Provided data
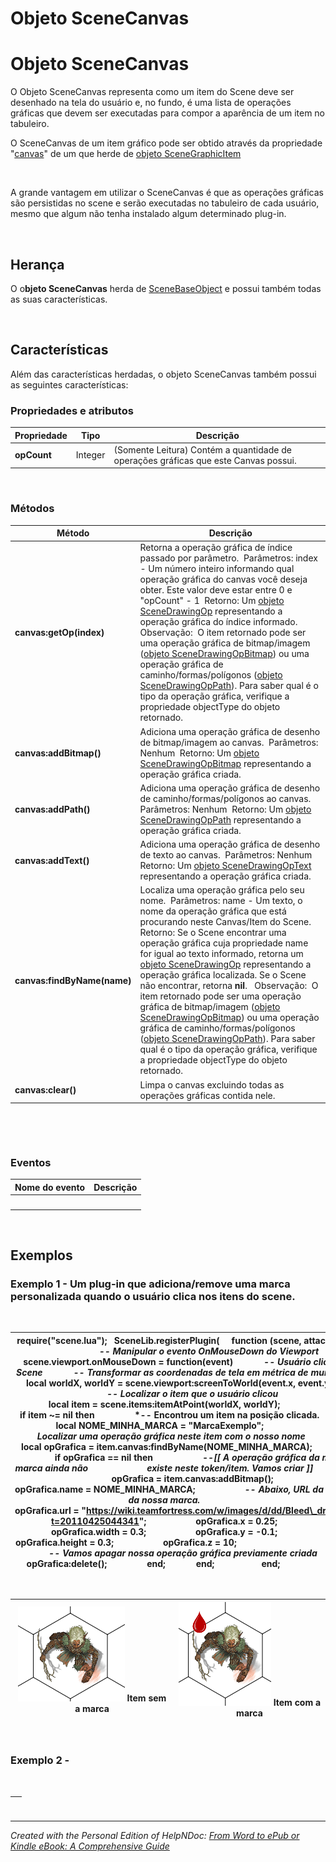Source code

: # Objeto SceneCanvas

# Objeto SceneCanvas

O Objeto SceneCanvas representa como um item do Scene deve ser desenhado na tela do usuário e, no fundo, é uma lista de operações gráficas que devem ser executadas para compor a aparência de um item no tabuleiro.

O SceneCanvas de um item gráfico pode ser obtido através da propriedade "[canvas](<ObjetoSceneGraphicItem.md#prop%20canvas>)" de um que herde de [objeto SceneGraphicItem](<ObjetoSceneGraphicItem.md>)

&nbsp;

A grande vantagem em utilizar o SceneCanvas é que as operações gráficas são persistidas no scene e serão executadas no tabuleiro de cada usuário, mesmo que algum não tenha instalado algum determinado plug-in.

&nbsp;

## Herança

O o**bjeto SceneCanvas** herda de [SceneBaseObject](<ObjetoSceneBaseObject.md>) e possui também todas as suas características.

&nbsp;

## Características

Além das características herdadas, o objeto SceneCanvas também possui as seguintes características:

### Propriedades e atributos

| **Propriedade** | Tipo | Descrição |
| --- | --- | --- |
| **opCount** | Integer | (Somente Leitura) Contém a quantidade de operações gráficas que este Canvas possui.&nbsp; |


&nbsp;

### Métodos

| **Método** | Descrição |
| --- | --- |
| **canvas:getOp(index)** | Retorna a operação gráfica de índice passado por parâmetro.&nbsp; Parâmetros: index - Um número inteiro informando qual operação gráfica do canvas você deseja obter. Este valor deve estar entre 0 e&nbsp; "opCount" - 1&nbsp; Retorno: Um [objeto SceneDrawingOp](<ObjetoSceneDrawingOp.md>) representando a operação gráfica do índice informado.&nbsp; Observação:&nbsp; O item retornado pode ser uma operação gráfica de bitmap/imagem ([objeto SceneDrawingOpBitmap](<ObjetoSceneDrawingOpBitmap.md>)) ou uma operação gráfica de caminho/formas/polígonos ([objeto SceneDrawingOpPath](<ObjetoSceneDawingOpPath.md>)). Para saber qual é o tipo da operação gráfica, verifique a propriedade objectType do objeto retornado.&nbsp; |
| **canvas:addBitmap()** | Adiciona uma operação gráfica de desenho de bitmap/imagem ao canvas.&nbsp; Parâmetros: Nenhum&nbsp; Retorno: Um [objeto SceneDrawingOpBitmap](<ObjetoSceneDrawingOpBitmap.md>) representando a operação gráfica criada.&nbsp; |
| **canvas:addPath()** | Adiciona uma operação gráfica de desenho de caminho/formas/polígonos ao canvas.&nbsp; Parâmetros: Nenhum&nbsp; Retorno: Um [objeto SceneDrawingOpPath](<ObjetoSceneDawingOpPath.md>) representando a operação gráfica criada.&nbsp; |
| **canvas:addText()** | Adiciona uma operação gráfica de desenho de texto ao canvas.&nbsp; Parâmetros: Nenhum&nbsp; Retorno: Um [objeto SceneDrawingOpText](<ObjetoSceneDrawingOpText.md>) representando a operação gráfica criada.&nbsp; |
| **canvas:findByName(name)** | Localiza uma operação gráfica pelo seu nome.&nbsp; Parâmetros: name - Um texto, o nome da operação gráfica que está procurando neste Canvas/Item do Scene.&nbsp; Retorno: Se o Scene encontrar uma operação gráfica cuja propriedade name for igual ao texto informado, retorna um [objeto SceneDrawingOp](<ObjetoSceneDrawingOp.md>) representando a operação gráfica localizada. Se o Scene não encontrar, retorna **nil**. &nbsp; Observação:&nbsp; O item retornado pode ser uma operação gráfica de bitmap/imagem ([objeto SceneDrawingOpBitmap](<ObjetoSceneDrawingOpBitmap.md>)) ou uma operação gráfica de caminho/formas/polígonos ([objeto SceneDrawingOpPath](<ObjetoSceneDawingOpPath.md>)). Para saber qual é o tipo da operação gráfica, verifique a propriedade objectType do objeto retornado.&nbsp; |
| **canvas:clear()** | Limpa o canvas excluindo todas as operações gráficas contida nele.&nbsp; |


&nbsp;

&nbsp;

### Eventos

| **Nome do evento** | Descrição |
| --- | --- |
| &nbsp; | &nbsp; |


&nbsp;

## Exemplos

### Exemplo 1 - Um plug-in que adiciona/remove uma marca personalizada quando o usuário clica nos itens do scene.

&nbsp;

| require("scene.lua");   SceneLib.registerPlugin(     **function** (scene, attachment)                                    *-- Manipular o evento OnMouseDown do Viewport*                 scene.viewport.onMouseDown = **function**(event)             *-- Usuário clicou no Scene*             *-- Transformar as coordenadas de tela em métrica de mundo*             **local** worldX, worldY = scene.viewport:screenToWorld(event.x, event.y);                         *-- Localizar o item que o usuário clicou*             **local** item = scene.items:itemAtPoint(worldX, worldY);                         **if** item ~= nil **then**                 *-- Encontrou um item na posição clicada.             *                 **local** NOME\_MINHA\_MARCA = "MarcaExemplo";                                 *-- Localizar uma operação gráfica neste item com o nosso nome*                 **local** opGrafica = item.canvas:findByName(NOME\_MINHA\_MARCA);                                 **if** opGrafica == nil **then**                     *--\[\[ A operação gráfica da minha marca ainda não*                         *existe neste token/item. Vamos criar \]\]*                                             opGrafica = item.canvas:addBitmap();                     opGrafica.name = NOME\_MINHA\_MARCA; &nbsp; &nbsp; &nbsp; &nbsp; &nbsp; &nbsp; &nbsp; &nbsp; &nbsp; &nbsp; *-- Abaixo, URL da imagem da nossa marca.*                     opGrafica.url = "https://wiki.teamfortress.com/w/images/d/dd/Bleed\_drop.png?t=20110425044341";                     opGrafica.x = 0.25;                     opGrafica.width = 0.3;                     opGrafica.y = -0.1;                     opGrafica.height = 0.3;                     opGrafica.z = 10;                                       **else**                     *-- Vamos apagar nossa operação gráfica previamente criada*                     opGrafica:delete();                 **end**;             **end**;                    **end**;                     **end**);&nbsp; |
| --- |


&nbsp;

| ![Image](<lib/NewItem222.png>) Item sem a marca | ![Image](<lib/NewItem223.png>) Item com a marca |
| :---: | :---: |


&nbsp;

### Exemplo 2 -

&nbsp;

| &nbsp; |
| --- |



***
_Created with the Personal Edition of HelpNDoc: [From Word to ePub or Kindle eBook: A Comprehensive Guide](<https://www.helpndoc.com/step-by-step-guides/how-to-convert-a-word-docx-file-to-an-epub-or-kindle-ebook/>)_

Task details
All the lines that hold the word "operações" must appear in the answer, copied from the records.

Task response
O Objeto SceneCanvas representa como um item do Scene deve ser desenhado na tela do usuário e, no fundo, é uma lista de operações gráficas que devem ser executadas para compor a aparência de um item no tabuleiro.
A grande vantagem em utilizar o SceneCanvas é que as operações gráficas são persistidas no scene e serão executadas no tabuleiro de cada usuário, mesmo que algum não tenha instalado algum determinado plug-in.
| **opCount** | Integer | (Somente Leitura) Contém a quantidade de operações gráficas que este Canvas possui.&nbsp; |
| **canvas:clear()** | Limpa o canvas excluindo todas as operações gráficas contida nele.&nbsp; |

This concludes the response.